WHAT YOU HAVE TO DO
Extract each line from the entries below that has the string "scaffolding" in it.

::::::::

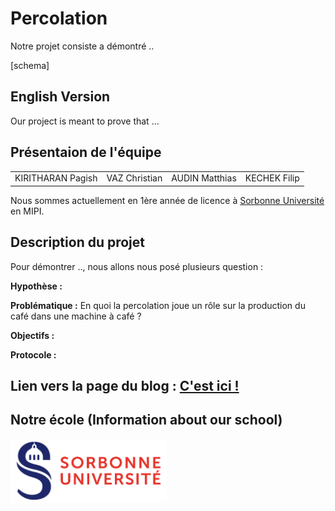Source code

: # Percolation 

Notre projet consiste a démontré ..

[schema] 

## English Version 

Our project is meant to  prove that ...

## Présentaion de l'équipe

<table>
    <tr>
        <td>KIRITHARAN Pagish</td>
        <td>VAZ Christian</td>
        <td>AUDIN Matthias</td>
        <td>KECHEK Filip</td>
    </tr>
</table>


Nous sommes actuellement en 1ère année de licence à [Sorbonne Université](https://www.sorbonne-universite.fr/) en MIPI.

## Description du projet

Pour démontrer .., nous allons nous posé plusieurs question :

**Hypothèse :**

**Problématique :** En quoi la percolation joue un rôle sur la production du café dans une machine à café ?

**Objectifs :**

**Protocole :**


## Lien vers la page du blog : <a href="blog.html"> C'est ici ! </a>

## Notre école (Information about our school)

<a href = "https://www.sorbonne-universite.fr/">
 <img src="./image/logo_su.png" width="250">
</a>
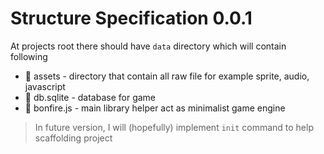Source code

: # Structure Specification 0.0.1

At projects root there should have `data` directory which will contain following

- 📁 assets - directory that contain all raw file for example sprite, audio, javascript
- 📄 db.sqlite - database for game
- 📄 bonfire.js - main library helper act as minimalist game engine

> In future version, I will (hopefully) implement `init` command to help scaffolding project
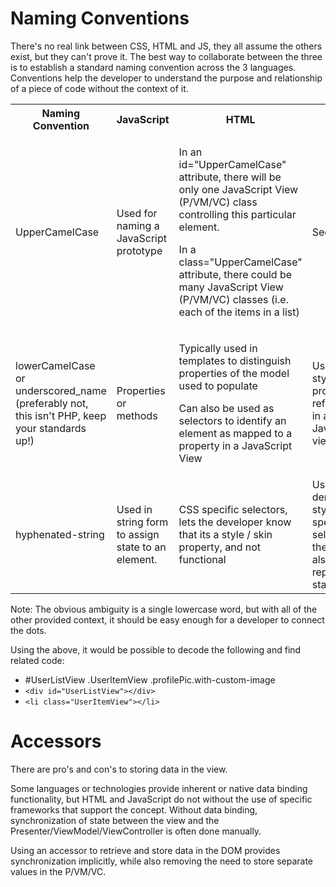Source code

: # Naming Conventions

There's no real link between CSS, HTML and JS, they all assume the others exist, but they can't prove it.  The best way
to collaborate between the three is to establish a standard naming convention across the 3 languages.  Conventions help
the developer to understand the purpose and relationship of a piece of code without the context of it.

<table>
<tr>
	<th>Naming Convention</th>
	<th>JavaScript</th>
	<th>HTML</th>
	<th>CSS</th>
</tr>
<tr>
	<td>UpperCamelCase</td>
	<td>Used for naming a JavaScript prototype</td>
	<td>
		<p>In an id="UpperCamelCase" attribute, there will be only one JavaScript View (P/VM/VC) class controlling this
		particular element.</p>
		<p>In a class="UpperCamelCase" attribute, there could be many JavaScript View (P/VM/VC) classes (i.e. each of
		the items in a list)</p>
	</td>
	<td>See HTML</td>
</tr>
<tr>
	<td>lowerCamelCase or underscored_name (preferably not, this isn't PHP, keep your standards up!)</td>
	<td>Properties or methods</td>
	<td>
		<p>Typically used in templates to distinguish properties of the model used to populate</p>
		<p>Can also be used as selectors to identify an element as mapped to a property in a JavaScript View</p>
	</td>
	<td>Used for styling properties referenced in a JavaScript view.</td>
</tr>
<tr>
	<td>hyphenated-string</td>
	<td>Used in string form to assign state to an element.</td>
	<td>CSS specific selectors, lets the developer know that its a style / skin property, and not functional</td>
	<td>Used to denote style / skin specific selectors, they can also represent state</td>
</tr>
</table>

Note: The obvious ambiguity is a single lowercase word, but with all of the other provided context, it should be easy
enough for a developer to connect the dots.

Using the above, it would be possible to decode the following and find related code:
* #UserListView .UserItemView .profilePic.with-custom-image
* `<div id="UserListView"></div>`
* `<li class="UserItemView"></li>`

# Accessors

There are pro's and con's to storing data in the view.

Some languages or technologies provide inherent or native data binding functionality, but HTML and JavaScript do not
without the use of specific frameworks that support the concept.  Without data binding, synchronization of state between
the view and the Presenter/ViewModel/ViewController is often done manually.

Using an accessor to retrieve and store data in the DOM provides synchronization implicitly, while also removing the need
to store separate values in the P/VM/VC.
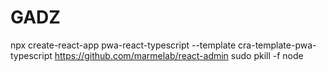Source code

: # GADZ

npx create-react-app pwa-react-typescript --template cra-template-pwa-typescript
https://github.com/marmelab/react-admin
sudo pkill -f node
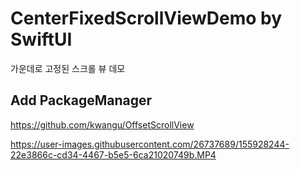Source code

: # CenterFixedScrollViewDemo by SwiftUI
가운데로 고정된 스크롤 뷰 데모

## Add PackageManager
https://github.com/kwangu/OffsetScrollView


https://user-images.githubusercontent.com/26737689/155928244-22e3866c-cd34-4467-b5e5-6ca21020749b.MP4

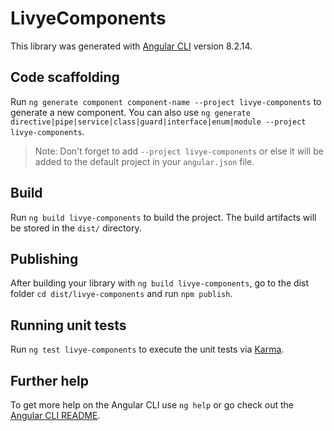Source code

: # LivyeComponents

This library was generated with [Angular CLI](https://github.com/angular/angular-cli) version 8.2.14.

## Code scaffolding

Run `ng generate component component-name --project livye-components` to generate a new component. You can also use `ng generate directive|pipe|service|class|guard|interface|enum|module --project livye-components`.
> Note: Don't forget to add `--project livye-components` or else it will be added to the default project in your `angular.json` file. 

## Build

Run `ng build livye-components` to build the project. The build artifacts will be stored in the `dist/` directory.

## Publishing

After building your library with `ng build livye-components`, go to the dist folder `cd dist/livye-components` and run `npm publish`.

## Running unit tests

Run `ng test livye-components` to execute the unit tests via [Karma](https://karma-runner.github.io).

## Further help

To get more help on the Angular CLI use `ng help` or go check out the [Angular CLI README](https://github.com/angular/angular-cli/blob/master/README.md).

::::::::

RESPONSE TO THE EXERCISE
> In future version, I will (hopefully) implement `init` command to help scaffolding project
## Code scaffolding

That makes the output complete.